EXERCISE OBJECTIVE: Only these lines of the data below are wanted: the one with "<sup>38</sup> This is", the one with "<sup>40</sup> On these", and any lines between them, each repeated exactly.

RECORDS SUPPLIED:
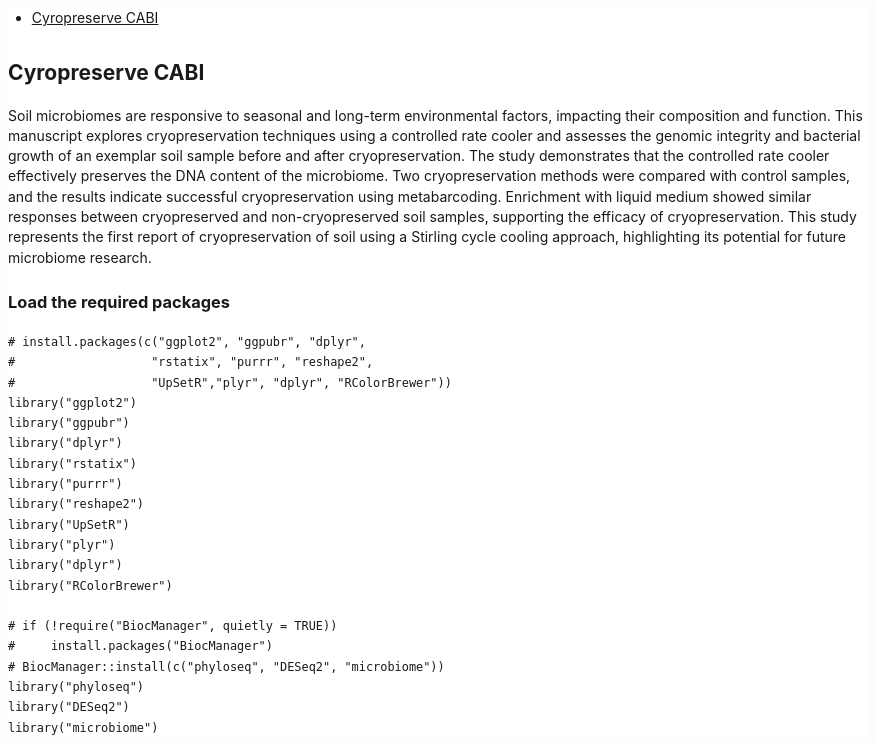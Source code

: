 -   [Cyropreserve CABI](#cyropreserve-cabi)

## Cyropreserve CABI

Soil microbiomes are responsive to seasonal and long-term environmental
factors, impacting their composition and function. This manuscript
explores cryopreservation techniques using a controlled rate cooler and
assesses the genomic integrity and bacterial growth of an exemplar soil
sample before and after cryopreservation. The study demonstrates that
the controlled rate cooler effectively preserves the DNA content of the
microbiome. Two cryopreservation methods were compared with control
samples, and the results indicate successful cryopreservation using
metabarcoding. Enrichment with liquid medium showed similar responses
between cryopreserved and non-cryopreserved soil samples, supporting the
efficacy of cryopreservation. This study represents the first report of
cryopreservation of soil using a Stirling cycle cooling approach,
highlighting its potential for future microbiome research.

### Load the required packages

    # install.packages(c("ggplot2", "ggpubr", "dplyr", 
    #                   "rstatix", "purrr", "reshape2",
    #                   "UpSetR","plyr", "dplyr", "RColorBrewer"))
    library("ggplot2")
    library("ggpubr")
    library("dplyr")
    library("rstatix")
    library("purrr")
    library("reshape2")
    library("UpSetR")
    library("plyr")
    library("dplyr")
    library("RColorBrewer")

    # if (!require("BiocManager", quietly = TRUE))
    #     install.packages("BiocManager")
    # BiocManager::install(c("phyloseq", "DESeq2", "microbiome"))
    library("phyloseq")
    library("DESeq2")
    library("microbiome")
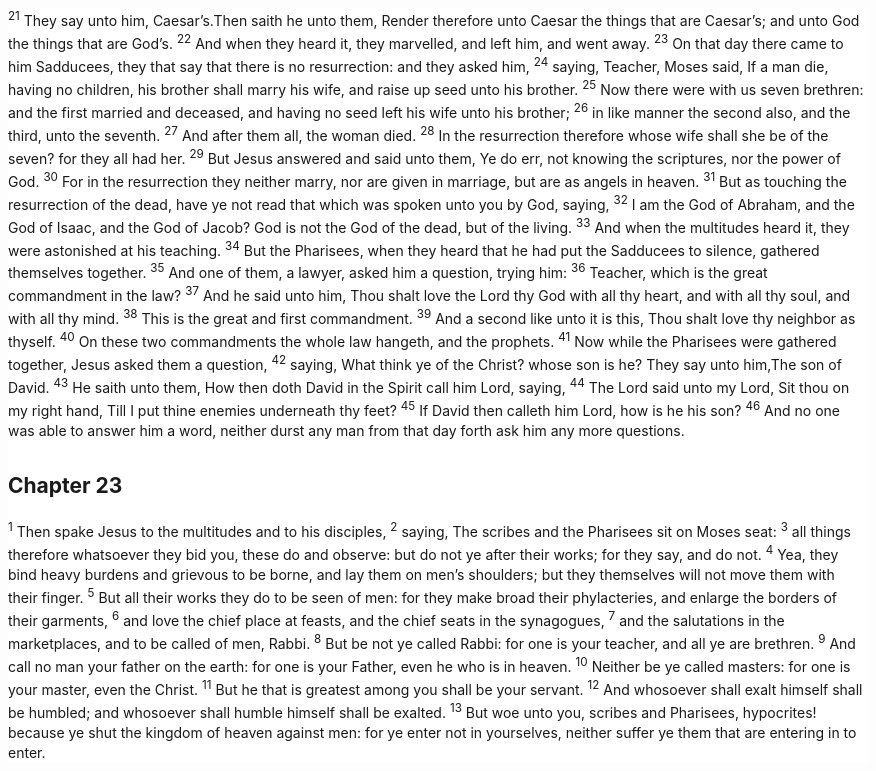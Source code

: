 <sup>21</sup> They say unto him, Caesar’s.Then saith he unto them, Render therefore unto Caesar the things that are Caesar’s; and unto God the things that are God’s.
<sup>22</sup> And when they heard it, they marvelled, and left him, and went away.
<sup>23</sup> On that day there came to him Sadducees, they that say that there is no resurrection: and they asked him,
<sup>24</sup> saying, Teacher, Moses said, If a man die, having no children, his brother shall marry his wife, and raise up seed unto his brother.
<sup>25</sup> Now there were with us seven brethren: and the first married and deceased, and having no seed left his wife unto his brother;
<sup>26</sup> in like manner the second also, and the third, unto the seventh.
<sup>27</sup> And after them all, the woman died.
<sup>28</sup> In the resurrection therefore whose wife shall she be of the seven? for they all had her.
<sup>29</sup> But Jesus answered and said unto them, Ye do err, not knowing the scriptures, nor the power of God.
<sup>30</sup> For in the resurrection they neither marry, nor are given in marriage, but are as angels in heaven.
<sup>31</sup> But as touching the resurrection of the dead, have ye not read that which was spoken unto you by God, saying,
<sup>32</sup> I am the God of Abraham, and the God of Isaac, and the God of Jacob? God is not the God of the dead, but of the living.
<sup>33</sup> And when the multitudes heard it, they were astonished at his teaching.
<sup>34</sup> But the Pharisees, when they heard that he had put the Sadducees to silence, gathered themselves together.
<sup>35</sup> And one of them, a lawyer, asked him a question, trying him:
<sup>36</sup> Teacher, which is the great commandment in the law?
<sup>37</sup> And he said unto him, Thou shalt love the Lord thy God with all thy heart, and with all thy soul, and with all thy mind.
<sup>38</sup> This is the great and first commandment.
<sup>39</sup> And a second like unto it is this, Thou shalt love thy neighbor as thyself.
<sup>40</sup> On these two commandments the whole law hangeth, and the prophets.
<sup>41</sup> Now while the Pharisees were gathered together, Jesus asked them a question,
<sup>42</sup> saying, What think ye of the Christ? whose son is he? They say unto him,The son of David.
<sup>43</sup> He saith unto them, How then doth David in the Spirit call him Lord, saying,
<sup>44</sup> The Lord said unto my Lord, Sit thou on my right hand, Till I put thine enemies underneath thy feet?
<sup>45</sup> If David then calleth him Lord, how is he his son?
<sup>46</sup> And no one was able to answer him a word, neither durst any man from that day forth ask him any more questions.
## Chapter 23

<sup>1</sup> Then spake Jesus to the multitudes and to his disciples,
<sup>2</sup> saying, The scribes and the Pharisees sit on Moses seat:
<sup>3</sup> all things therefore whatsoever they bid you, these do and observe: but do not ye after their works; for they say, and do not.
<sup>4</sup> Yea, they bind heavy burdens and grievous to be borne, and lay them on men’s shoulders; but they themselves will not move them with their finger.
<sup>5</sup> But all their works they do to be seen of men: for they make broad their phylacteries, and enlarge the borders of their garments,
<sup>6</sup> and love the chief place at feasts, and the chief seats in the synagogues,
<sup>7</sup> and the salutations in the marketplaces, and to be called of men, Rabbi.
<sup>8</sup> But be not ye called Rabbi: for one is your teacher, and all ye are brethren.
<sup>9</sup> And call no man your father on the earth: for one is your Father, even he who is in heaven.
<sup>10</sup> Neither be ye called masters: for one is your master, even the Christ.
<sup>11</sup> But he that is greatest among you shall be your servant.
<sup>12</sup> And whosoever shall exalt himself shall be humbled; and whosoever shall humble himself shall be exalted.
<sup>13</sup> But woe unto you, scribes and Pharisees, hypocrites! because ye shut the kingdom of heaven against men: for ye enter not in yourselves, neither suffer ye them that are entering in to enter.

WRITTEN ANSWER:
<sup>38</sup> This is the great and first commandment.
<sup>39</sup> And a second like unto it is this, Thou shalt love thy neighbor as thyself.
<sup>40</sup> On these two commandments the whole law hangeth, and the prophets.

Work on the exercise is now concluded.